EXERCISE AIM
Filter the data below for the string "Exception" and copy each matching line.

___ INFORMATION SUPPLIED

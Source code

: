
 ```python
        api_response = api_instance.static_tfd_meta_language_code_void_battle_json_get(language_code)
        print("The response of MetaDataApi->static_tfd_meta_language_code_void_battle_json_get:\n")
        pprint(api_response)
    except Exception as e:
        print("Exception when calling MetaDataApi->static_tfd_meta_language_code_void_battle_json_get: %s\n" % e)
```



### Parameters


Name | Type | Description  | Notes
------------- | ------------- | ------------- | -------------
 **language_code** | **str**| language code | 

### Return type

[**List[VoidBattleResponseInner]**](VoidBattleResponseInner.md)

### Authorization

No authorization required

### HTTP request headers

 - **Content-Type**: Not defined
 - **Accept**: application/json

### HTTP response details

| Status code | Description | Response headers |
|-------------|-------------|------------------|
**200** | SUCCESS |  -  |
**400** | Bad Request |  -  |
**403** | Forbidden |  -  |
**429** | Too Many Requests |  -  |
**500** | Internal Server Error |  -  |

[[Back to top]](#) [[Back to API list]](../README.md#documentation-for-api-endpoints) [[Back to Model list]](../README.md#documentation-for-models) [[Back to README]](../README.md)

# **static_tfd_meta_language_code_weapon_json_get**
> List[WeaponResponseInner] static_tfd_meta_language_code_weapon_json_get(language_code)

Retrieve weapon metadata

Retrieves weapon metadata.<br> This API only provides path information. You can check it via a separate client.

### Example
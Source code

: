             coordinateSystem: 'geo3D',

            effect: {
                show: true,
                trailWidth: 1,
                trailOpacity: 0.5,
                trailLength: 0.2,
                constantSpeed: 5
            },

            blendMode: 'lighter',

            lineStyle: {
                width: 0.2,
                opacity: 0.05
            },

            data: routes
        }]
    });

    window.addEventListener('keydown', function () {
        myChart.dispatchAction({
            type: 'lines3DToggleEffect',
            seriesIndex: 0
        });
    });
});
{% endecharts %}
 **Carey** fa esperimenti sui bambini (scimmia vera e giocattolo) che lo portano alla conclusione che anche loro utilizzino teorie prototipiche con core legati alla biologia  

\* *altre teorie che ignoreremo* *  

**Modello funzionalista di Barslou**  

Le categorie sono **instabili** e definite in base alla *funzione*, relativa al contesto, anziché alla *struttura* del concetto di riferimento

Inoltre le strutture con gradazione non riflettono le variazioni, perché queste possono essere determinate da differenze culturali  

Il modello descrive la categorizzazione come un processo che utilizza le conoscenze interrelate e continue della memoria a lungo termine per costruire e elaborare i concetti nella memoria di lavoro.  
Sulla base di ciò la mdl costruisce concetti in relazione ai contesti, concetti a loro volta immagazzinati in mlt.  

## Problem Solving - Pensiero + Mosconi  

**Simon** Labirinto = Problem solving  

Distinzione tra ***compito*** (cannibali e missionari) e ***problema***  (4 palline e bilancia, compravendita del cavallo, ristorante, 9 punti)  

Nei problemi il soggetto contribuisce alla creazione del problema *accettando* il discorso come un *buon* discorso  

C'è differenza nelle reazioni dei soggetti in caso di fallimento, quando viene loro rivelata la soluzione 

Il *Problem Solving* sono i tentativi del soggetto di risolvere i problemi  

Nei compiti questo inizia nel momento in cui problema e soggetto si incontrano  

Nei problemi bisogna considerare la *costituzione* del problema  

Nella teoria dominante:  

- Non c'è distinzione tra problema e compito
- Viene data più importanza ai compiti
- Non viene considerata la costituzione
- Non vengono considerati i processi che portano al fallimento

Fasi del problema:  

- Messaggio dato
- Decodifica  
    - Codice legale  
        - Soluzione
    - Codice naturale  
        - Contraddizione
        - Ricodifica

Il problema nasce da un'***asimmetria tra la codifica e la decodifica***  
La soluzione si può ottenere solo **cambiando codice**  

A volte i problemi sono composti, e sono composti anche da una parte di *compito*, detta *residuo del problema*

______

EXERCISE SOLUTION
    except Exception as e:
        print("Exception when calling MetaDataApi->static_tfd_meta_language_code_void_battle_json_get: %s\n" % e)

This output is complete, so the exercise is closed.